Então deixa pelo menos eu divulgar a minha primeira resposta, onde, 
nefelibatamente, ataco o Domingão do Faustão, expressão inconteste da vontade 
popular, de ser (ugh) mau gosto:
Usei o cafona em sua homenagem, pois foi a forma como vc descrevia as 
dançarinas no fundo do quadro de tudo o que toca no Faustão. Só que vc gosta. 
Sem problemas, como eu disse, é o seu direito. Não me acho superior por não 
gostar, apenas não gosto. Quando vc chama de nefelibata (mais uma vez) quem não 
gosta daquilo, me parece fazer uma generalização igualmente de mau gosto. 

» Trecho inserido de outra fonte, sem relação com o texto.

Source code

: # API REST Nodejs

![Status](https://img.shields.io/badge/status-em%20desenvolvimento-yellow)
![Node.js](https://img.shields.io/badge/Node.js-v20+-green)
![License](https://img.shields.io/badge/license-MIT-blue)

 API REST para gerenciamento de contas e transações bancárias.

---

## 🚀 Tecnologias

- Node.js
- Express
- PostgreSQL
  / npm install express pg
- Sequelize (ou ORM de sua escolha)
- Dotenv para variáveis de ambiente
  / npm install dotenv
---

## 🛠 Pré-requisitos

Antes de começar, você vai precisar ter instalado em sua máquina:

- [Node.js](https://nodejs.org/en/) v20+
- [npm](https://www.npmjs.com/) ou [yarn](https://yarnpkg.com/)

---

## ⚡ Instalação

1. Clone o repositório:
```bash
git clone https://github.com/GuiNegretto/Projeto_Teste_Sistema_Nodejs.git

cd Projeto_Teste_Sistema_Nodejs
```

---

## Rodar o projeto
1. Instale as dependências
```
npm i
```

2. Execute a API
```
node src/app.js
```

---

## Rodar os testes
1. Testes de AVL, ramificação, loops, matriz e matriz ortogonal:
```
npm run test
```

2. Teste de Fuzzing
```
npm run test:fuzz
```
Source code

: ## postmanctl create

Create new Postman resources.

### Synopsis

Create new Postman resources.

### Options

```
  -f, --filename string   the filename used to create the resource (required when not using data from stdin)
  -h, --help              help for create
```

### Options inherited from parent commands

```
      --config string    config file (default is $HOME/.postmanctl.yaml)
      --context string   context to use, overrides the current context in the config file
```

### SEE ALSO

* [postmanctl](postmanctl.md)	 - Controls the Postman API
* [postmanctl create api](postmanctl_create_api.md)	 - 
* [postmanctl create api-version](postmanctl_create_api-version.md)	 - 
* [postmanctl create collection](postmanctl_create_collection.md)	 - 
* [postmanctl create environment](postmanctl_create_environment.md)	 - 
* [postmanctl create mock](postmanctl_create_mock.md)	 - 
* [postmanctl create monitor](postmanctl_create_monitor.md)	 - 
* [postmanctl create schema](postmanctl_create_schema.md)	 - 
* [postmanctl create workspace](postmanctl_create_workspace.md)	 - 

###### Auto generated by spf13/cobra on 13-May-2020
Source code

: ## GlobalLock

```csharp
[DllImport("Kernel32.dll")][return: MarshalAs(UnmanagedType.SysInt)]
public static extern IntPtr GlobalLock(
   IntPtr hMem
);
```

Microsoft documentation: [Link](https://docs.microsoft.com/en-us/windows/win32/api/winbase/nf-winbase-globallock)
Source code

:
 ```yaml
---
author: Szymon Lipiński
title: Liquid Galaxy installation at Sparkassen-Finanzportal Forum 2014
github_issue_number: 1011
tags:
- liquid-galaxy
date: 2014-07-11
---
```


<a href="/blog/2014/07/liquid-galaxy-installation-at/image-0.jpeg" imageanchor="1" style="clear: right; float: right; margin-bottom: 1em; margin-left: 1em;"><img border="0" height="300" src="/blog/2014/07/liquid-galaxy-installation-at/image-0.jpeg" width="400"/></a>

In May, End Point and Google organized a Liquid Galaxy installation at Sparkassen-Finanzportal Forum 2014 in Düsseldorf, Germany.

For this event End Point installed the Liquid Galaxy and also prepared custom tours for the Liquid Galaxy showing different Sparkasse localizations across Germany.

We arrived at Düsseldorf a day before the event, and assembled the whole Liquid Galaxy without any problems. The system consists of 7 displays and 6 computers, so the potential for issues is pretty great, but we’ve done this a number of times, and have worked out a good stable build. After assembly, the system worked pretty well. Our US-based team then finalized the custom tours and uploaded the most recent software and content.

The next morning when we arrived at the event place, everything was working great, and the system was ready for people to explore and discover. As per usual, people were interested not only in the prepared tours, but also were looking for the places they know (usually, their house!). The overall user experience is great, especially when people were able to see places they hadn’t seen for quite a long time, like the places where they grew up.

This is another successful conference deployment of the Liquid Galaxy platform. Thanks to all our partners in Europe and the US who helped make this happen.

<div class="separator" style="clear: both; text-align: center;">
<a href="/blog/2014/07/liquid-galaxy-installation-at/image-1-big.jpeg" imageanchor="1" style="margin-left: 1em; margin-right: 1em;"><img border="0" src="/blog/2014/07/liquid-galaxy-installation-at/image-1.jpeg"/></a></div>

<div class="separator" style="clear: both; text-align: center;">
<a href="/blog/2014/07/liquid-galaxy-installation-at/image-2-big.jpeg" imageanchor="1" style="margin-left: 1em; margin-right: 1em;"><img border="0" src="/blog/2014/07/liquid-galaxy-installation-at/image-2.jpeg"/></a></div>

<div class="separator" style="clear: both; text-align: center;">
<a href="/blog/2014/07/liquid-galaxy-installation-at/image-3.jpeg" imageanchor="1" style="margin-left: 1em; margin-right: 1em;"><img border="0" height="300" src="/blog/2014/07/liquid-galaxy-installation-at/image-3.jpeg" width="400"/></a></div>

Agora me diz uma coisa: as dançarinas do faustão, a dança no gêlo, e seus 
derivados, sempre empenhados na autopromoção dos artistas da casa, etc, podem 
ser classificados como a expressão popular? Ou, pior dizendo, a expressão do 
gosto popular? Porque se é assim, para conhecer esse Brasil brejeiro de que vc 
tanto gosta, nem é preciso sair de casa, basta ligar na Tv Globo 24 horas por 
dia, pois ela detém a liderança em 100% da nossa programação. Deve ser 
considerada, pelo seu raciocínio, a mais pura expresão do gosto popular. 
Será que o Janet de Almeida discutiria com a Madame Mag em razão do Domingão? 
Acho bem difícil. Mas entre o Janet e o Eugênio vai uma distância bem grande.
Essa defesa do popular, aliás, tem um cheiro indisfarçável de demagogia. Ou não 
viria envernizadinha sempre por citações de Hannah Arendt e Janet de Almeida 
(certamente na voz do João Gilberto).